Every line of the records below from the line with "- Programming and" up to and including the line with "Metasploit | AWS |" must be reproduced exactly, and no line outside that range.

** Opening Extracted records block **

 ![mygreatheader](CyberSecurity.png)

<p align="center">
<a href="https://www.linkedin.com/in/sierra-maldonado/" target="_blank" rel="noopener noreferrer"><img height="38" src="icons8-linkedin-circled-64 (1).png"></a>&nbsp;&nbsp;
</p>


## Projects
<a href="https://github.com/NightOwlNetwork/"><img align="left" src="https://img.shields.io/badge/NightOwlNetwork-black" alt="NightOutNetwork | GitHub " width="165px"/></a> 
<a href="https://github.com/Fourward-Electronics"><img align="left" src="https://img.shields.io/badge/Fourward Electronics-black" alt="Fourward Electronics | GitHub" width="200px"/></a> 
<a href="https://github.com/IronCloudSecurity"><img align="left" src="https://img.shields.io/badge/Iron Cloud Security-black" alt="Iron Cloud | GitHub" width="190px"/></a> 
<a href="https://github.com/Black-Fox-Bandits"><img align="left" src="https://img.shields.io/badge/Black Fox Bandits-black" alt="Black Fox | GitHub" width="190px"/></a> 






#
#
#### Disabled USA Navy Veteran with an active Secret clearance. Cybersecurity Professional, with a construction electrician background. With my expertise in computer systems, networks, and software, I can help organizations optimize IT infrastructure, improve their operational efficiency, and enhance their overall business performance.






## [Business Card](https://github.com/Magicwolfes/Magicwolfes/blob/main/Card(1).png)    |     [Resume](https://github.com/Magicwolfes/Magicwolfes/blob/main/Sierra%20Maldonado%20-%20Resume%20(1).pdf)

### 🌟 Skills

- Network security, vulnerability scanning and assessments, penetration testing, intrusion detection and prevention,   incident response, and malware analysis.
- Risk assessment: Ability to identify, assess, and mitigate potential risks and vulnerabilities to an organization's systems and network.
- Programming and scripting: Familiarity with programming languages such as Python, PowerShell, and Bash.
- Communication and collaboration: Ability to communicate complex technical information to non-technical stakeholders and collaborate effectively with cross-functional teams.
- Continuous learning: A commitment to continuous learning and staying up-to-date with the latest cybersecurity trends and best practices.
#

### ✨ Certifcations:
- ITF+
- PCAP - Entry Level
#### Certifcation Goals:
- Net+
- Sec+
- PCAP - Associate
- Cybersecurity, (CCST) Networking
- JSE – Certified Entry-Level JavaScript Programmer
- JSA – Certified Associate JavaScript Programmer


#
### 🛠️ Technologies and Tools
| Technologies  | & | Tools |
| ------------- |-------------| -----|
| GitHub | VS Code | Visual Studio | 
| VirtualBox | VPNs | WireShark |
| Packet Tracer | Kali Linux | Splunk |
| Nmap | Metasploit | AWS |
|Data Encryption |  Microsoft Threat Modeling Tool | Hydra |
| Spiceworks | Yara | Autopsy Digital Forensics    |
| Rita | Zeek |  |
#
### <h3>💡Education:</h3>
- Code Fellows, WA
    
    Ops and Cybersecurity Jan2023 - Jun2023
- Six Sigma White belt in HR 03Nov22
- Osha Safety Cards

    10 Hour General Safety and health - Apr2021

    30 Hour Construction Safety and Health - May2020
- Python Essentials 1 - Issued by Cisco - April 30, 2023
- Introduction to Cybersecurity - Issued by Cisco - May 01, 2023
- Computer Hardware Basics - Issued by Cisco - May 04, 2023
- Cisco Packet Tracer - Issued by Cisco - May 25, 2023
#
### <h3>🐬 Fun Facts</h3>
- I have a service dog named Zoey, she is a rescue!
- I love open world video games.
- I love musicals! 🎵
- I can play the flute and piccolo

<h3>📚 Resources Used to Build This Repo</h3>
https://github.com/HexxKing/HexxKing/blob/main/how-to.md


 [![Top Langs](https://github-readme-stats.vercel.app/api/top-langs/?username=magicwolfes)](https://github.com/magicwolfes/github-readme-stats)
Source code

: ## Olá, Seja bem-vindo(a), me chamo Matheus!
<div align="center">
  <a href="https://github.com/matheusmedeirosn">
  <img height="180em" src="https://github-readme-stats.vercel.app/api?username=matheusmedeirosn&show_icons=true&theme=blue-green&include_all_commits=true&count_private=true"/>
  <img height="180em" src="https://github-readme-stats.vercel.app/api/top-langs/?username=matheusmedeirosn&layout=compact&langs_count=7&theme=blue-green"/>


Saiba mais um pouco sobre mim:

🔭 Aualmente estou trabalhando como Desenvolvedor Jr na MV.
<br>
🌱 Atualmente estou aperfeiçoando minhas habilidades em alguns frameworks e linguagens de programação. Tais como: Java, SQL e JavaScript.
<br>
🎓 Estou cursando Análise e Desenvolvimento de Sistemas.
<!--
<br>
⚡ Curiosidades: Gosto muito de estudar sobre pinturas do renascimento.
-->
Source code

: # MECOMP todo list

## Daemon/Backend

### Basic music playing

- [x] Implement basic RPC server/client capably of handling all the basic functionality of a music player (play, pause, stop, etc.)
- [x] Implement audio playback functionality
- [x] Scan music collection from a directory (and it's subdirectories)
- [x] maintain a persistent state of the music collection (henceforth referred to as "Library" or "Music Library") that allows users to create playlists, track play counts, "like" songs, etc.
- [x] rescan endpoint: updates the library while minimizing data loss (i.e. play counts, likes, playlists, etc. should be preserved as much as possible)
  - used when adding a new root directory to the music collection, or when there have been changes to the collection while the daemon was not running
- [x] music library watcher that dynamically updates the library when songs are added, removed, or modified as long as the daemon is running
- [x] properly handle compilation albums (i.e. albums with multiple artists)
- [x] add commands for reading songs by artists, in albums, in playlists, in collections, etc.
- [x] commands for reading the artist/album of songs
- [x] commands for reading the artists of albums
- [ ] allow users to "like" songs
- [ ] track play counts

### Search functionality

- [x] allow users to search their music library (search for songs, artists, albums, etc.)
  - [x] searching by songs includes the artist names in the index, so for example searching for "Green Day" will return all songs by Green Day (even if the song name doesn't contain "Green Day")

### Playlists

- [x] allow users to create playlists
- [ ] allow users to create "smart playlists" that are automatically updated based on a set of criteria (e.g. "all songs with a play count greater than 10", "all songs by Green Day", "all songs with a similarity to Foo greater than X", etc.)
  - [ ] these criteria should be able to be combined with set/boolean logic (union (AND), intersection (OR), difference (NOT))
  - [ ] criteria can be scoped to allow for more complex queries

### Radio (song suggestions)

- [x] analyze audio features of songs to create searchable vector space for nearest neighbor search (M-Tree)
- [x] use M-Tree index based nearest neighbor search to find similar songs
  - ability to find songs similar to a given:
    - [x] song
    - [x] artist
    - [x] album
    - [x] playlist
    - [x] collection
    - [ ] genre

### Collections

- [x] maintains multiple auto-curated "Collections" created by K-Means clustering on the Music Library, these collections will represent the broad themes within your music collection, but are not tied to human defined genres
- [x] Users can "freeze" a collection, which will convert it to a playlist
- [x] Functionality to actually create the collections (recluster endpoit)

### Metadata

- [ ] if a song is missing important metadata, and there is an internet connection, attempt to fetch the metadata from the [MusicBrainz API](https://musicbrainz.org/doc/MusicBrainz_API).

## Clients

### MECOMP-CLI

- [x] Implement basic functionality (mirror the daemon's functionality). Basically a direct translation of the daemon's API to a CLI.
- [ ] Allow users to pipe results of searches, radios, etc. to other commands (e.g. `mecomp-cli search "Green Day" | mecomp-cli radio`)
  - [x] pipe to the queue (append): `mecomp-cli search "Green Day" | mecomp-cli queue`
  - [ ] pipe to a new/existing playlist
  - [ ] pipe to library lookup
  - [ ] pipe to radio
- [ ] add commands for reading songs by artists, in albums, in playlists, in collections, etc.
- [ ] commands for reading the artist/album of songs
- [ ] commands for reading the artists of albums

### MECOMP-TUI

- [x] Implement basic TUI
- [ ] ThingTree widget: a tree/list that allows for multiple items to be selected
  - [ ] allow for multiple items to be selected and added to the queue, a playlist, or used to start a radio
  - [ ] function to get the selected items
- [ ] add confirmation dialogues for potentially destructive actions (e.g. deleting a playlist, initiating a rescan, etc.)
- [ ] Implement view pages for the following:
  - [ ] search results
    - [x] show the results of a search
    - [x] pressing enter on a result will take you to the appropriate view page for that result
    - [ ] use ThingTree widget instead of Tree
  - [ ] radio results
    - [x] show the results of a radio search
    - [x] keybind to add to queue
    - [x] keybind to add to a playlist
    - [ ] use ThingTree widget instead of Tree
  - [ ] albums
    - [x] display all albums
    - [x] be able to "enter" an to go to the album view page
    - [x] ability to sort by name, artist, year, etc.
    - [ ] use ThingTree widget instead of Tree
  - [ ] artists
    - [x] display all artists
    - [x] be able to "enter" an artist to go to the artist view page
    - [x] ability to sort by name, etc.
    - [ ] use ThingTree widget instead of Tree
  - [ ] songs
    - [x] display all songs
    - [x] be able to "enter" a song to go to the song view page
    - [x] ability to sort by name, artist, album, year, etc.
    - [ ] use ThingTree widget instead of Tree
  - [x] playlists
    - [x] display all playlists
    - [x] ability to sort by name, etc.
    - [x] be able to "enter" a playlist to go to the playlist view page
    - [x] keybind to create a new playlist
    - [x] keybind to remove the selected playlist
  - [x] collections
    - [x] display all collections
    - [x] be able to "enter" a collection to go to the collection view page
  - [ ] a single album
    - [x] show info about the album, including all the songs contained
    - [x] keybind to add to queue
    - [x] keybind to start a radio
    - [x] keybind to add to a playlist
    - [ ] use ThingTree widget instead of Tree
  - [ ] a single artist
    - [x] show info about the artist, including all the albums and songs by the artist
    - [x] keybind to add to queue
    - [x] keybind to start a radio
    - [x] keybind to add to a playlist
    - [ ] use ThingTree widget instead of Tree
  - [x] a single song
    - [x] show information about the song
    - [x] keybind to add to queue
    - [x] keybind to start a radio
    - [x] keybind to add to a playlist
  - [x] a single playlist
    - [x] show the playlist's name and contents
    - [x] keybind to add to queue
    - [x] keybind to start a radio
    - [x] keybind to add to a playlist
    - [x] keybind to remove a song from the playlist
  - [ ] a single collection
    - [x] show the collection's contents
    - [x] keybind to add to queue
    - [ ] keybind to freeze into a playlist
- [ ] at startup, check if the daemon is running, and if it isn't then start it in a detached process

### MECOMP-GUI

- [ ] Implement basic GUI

** Closing Extracted records block **

- Response to this exercise -
- Programming and scripting: Familiarity with programming languages such as Python, PowerShell, and Bash.
- Communication and collaboration: Ability to communicate complex technical information to non-technical stakeholders and collaborate effectively with cross-functional teams.
- Continuous learning: A commitment to continuous learning and staying up-to-date with the latest cybersecurity trends and best practices.
#

### ✨ Certifcations:
- ITF+
- PCAP - Entry Level
#### Certifcation Goals:
- Net+
- Sec+
- PCAP - Associate
- Cybersecurity, (CCST) Networking
- JSE – Certified Entry-Level JavaScript Programmer
- JSA – Certified Associate JavaScript Programmer


#
### 🛠️ Technologies and Tools
| Technologies  | & | Tools |
| ------------- |-------------| -----|
| GitHub | VS Code | Visual Studio | 
| VirtualBox | VPNs | WireShark |
| Packet Tracer | Kali Linux | Splunk |
| Nmap | Metasploit | AWS |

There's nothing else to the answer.